Data kesehatan Riau dari Riset Kesehatan Dasar 2018 menyebutkan, prevalensi (jumlah orang dalam populasi yang mengalami penyakit) hipertensi berdasarkan diagnosis dokter pada penduduk di atas 18 tahun mencapai 13,3 persen. Kabupaten Bengkalis menjadi yang terbesar dengan angka 18,3 persen dan paling rendah Kabupaten Pelalawan, yakni 9 persen.
Adapun persentase prevalensi untuk penderita diabetes pada penduduk di Riau rentang usia 15 tahun ke atas mencapai 1,29 persen.

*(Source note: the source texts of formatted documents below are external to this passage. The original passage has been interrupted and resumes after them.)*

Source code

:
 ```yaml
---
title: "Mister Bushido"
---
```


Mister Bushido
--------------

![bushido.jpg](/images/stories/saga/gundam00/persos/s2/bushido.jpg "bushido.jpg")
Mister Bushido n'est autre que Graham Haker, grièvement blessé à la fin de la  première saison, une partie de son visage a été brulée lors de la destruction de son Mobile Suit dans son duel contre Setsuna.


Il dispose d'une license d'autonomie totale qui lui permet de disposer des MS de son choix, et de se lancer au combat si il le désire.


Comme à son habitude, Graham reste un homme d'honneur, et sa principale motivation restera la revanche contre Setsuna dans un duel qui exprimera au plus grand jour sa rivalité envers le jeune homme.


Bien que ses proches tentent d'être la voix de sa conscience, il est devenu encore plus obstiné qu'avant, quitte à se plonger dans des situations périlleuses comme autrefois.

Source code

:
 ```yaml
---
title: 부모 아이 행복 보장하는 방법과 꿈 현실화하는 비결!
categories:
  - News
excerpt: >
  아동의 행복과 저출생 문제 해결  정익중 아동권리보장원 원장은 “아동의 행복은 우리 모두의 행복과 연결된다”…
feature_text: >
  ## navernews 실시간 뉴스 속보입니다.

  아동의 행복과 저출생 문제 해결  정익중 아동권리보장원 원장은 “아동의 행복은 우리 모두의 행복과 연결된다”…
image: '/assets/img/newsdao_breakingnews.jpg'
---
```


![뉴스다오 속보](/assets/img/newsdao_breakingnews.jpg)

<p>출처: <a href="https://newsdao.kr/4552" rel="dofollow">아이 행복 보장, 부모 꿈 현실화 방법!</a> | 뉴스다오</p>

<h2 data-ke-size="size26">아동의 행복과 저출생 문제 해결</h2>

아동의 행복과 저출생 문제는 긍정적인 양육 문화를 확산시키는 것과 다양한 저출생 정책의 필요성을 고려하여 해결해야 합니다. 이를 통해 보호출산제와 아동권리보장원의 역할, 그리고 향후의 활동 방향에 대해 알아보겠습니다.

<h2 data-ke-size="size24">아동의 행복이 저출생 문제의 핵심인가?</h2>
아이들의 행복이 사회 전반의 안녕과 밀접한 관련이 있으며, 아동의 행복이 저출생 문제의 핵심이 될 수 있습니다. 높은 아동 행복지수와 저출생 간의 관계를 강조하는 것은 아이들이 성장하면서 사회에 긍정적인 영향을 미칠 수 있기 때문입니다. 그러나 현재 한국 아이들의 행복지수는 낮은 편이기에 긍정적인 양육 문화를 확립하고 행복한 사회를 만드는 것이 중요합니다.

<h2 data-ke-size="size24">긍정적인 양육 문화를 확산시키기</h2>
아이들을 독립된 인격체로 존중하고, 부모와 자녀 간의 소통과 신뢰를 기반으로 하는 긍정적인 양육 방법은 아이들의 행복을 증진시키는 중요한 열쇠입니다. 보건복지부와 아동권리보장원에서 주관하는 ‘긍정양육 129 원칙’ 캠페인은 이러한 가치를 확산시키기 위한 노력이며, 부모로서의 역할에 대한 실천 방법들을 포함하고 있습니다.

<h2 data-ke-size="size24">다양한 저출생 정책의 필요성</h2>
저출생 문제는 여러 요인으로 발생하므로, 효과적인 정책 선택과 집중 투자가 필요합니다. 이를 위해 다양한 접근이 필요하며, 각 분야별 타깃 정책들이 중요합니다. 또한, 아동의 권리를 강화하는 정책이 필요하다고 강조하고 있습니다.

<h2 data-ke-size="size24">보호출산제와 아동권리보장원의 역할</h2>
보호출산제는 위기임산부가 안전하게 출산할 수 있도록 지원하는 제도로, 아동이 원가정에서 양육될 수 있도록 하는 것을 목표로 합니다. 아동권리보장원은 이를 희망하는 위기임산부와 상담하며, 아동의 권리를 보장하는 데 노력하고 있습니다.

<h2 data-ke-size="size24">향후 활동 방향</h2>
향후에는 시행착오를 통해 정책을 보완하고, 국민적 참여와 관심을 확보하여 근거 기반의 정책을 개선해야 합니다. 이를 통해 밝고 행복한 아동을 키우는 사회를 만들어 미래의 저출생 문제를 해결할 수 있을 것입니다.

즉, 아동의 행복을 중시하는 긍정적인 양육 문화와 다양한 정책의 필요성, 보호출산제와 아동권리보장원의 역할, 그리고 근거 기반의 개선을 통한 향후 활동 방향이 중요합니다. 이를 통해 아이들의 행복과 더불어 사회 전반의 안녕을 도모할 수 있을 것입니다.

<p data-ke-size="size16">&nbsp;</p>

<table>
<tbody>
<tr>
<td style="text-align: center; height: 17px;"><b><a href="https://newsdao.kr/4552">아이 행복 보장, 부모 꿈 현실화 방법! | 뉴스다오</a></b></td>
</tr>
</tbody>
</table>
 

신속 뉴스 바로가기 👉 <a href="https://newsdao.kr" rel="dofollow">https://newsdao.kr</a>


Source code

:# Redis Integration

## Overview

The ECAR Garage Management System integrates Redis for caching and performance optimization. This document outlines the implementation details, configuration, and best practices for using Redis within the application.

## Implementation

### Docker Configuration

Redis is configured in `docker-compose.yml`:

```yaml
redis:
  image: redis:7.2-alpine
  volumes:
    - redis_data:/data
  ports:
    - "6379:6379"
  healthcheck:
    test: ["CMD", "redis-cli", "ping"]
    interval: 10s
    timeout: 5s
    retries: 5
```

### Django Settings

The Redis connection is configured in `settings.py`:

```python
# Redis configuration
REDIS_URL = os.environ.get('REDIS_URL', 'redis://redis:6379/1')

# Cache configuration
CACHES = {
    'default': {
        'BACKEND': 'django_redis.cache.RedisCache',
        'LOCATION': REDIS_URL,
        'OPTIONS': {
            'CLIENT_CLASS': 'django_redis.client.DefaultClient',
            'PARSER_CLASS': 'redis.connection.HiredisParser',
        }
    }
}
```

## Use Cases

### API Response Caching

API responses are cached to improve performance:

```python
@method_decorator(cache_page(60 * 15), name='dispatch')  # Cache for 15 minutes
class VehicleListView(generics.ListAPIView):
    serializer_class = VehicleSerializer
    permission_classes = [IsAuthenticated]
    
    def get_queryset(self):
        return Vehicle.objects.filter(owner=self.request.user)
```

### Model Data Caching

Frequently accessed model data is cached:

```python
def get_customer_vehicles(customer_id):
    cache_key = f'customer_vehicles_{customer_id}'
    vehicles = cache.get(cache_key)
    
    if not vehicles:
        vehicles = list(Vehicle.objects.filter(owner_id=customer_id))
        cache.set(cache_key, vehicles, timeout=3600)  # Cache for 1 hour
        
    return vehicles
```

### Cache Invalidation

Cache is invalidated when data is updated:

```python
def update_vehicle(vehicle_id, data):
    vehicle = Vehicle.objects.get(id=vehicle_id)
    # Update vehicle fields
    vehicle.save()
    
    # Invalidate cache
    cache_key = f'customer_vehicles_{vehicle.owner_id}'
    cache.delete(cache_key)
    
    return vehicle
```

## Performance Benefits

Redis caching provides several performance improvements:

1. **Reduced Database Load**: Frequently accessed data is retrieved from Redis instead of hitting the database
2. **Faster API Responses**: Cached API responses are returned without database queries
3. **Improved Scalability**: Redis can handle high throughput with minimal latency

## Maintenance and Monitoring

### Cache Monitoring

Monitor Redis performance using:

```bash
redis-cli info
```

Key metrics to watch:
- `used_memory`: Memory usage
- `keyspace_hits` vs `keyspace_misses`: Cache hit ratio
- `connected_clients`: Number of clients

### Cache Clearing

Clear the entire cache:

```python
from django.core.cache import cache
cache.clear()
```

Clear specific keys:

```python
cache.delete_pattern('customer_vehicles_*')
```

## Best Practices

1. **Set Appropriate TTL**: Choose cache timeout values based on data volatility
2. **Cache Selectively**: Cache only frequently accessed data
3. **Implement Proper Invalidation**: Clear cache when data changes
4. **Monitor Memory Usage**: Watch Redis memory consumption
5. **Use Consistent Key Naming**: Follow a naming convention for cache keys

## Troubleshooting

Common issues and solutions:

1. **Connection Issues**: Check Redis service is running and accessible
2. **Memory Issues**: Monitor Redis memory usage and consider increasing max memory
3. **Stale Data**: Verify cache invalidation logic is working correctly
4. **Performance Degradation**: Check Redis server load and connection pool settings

Kota Pekanbaru dan Bengkalis menjadi daerah terbesar penderita penyakit ini dengan angka masing-masing dua persen.
Tentang minimnya kegiatan fisik, seperti diungkap Mimi, hal tersebut tergambar dari data proporsi kurangnya aktivitas fisik warga Riau (pada penduduk di atas 10 tahun) yang mencapai 32,7 persen. Artinya, sepertiga penduduk kurang melakukan aktivitas fisik atau menggerakkan badan di bawah 150 menit per minggu. Bahkan, berdasarkan data tersebut, warga Rokan Hulu dan Rokan Hilir hampir setengahnya kurang aktif secara fisik.